Friday 10 June 2011

Grossman and Hart at 25

In a previous post I asked Is the theory of the firm big business and answered no for New Zealand. Well there may be little interest shown in it here but not so overseas. There is an upcoming conference on "Grossman and Hart at 25". This year marks the 25th anniversary of the publication of Grossman and Hart's seminal paper “The Costs and the Benefits of Ownership: A Theory of Vertical and Lateral Integration."

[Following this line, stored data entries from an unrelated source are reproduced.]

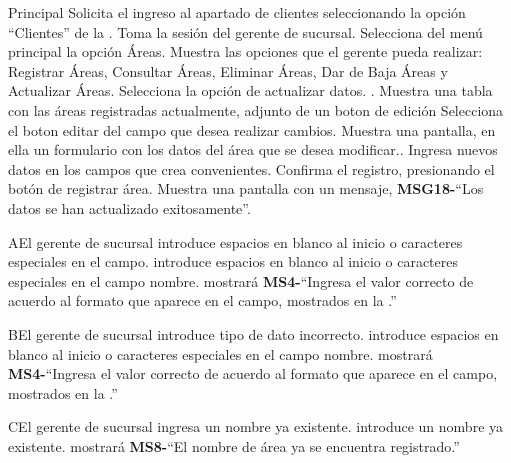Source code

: 	\begin{UCtrayectoria}{Principal}
		\UCpaso[\UCactor] Solicita el ingreso al apartado de clientes seleccionando la opción ``Clientes'' de la .
		\UCpaso Toma la sesión del gerente de sucursal.
		\UCpaso[\UCactor] Selecciona del menú principal la opción Áreas.
		\UCpaso Muestra las opciones que el gerente pueda realizar: Registrar Áreas, Consultar Áreas, Eliminar Áreas, Dar de Baja Áreas y Actualizar Áreas.
		\UCpaso[\UCactor] Selecciona la opción de actualizar datos. .
		\UCpaso Muestra una tabla con las áreas registradas actualmente, adjunto de un boton de edición
		\UCpaso[\UCactor] Selecciona el boton editar del campo que desea realizar cambios.
		\UCpaso Muestra una pantalla, en ella un formulario con los datos del área que se desea modificar..
		\UCpaso[\UCactor] Ingresa nuevos datos en los campos que crea convenientes.  
		\UCpaso[\UCactor] Confirma el registro, presionando el botón de registrar área.
		\UCpaso Muestra una pantalla con un mensaje, {\bf MSG18-}``Los datos se han actualizado exitosamente''.
	\end{UCtrayectoria}

		\begin{UCtrayectoriaA}{A}{El gerente de sucursal introduce espacios en blanco al inicio o caracteres especiales en el campo.}
			\UCpaso[\UCactor] introduce espacios en blanco al inicio o caracteres especiales en el campo nombre.
			\UCpaso mostrará {\bf MS4-}``Ingresa el valor correcto de acuerdo al formato que aparece en el campo, mostrados en la .''
		\end{UCtrayectoriaA}

		\begin{UCtrayectoriaA}{B}{El gerente de sucursal introduce tipo de dato incorrecto.}
			\UCpaso[\UCactor] introduce espacios en blanco al inicio o caracteres especiales en el campo nombre.
			\UCpaso mostrará {\bf MS4-}``Ingresa el valor correcto de acuerdo al formato que aparece en el campo, mostrados en la .''
		\end{UCtrayectoriaA}

		\begin{UCtrayectoriaA}{C}{El gerente de sucursal ingresa un nombre ya existente.}
			\UCpaso[\UCactor] introduce un nombre ya existente.
			\UCpaso mostrará {\bf MS8-}``El nombre de área ya se encuentra registrado.''
		\end{UCtrayectoriaA}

In the years that have followed, we have witnessed an explosion of literature on incomplete contracts. Just how large an explosion is shown by the areas cover by the conference: Incomplete Contracts and Boundaries of the Firm, Incomplete Contracts and Internal Organization of the Firm, Incomplete Contracts and Corporate Finance, the Foundations of Incomplete Contracts, Incomplete Contracts and Industrial Organization, Incomplete Contracts and International Trade, Incomplete Contracts, Public Ownership, and Cooperatives, Incomplete Contracts and Political Economy and New Directions of Incomplete Contracts and Experiments. We just have to hope someone publishes the papers from the conference.

A useful (and surprisingly readable) survey article on some of these areas can be found in the Spring 2011 issue (Vol. 25, No. 2) of the "Journal of Economic Perspectives": “Incomplete Contracts and the Theory of the Firm: What Have We Learned over the Past 25 Years?” by Philippe Aghion and Richard Holden. The introduction outlines the paper as:
In the first section of this paper, we spell out Grossman and Hart’s argument using a simple numerical example, then then we show how the incomplete contracts approach can be extended beyond the firms’ boundaries issue to analyze firms’ internal organization; firms’ financial decisions; the costs and benefits from privatization; and the organization of international trade between inter- and intrafirm trade. In the second section, we discuss several criticisms of the incomplete contracts/property rights methodology, especially what we call the “implementation criticism,” and then we briefly review some recent developments of the incomplete contracts approach.
How long before a Nobel gets given for incomplete contracts?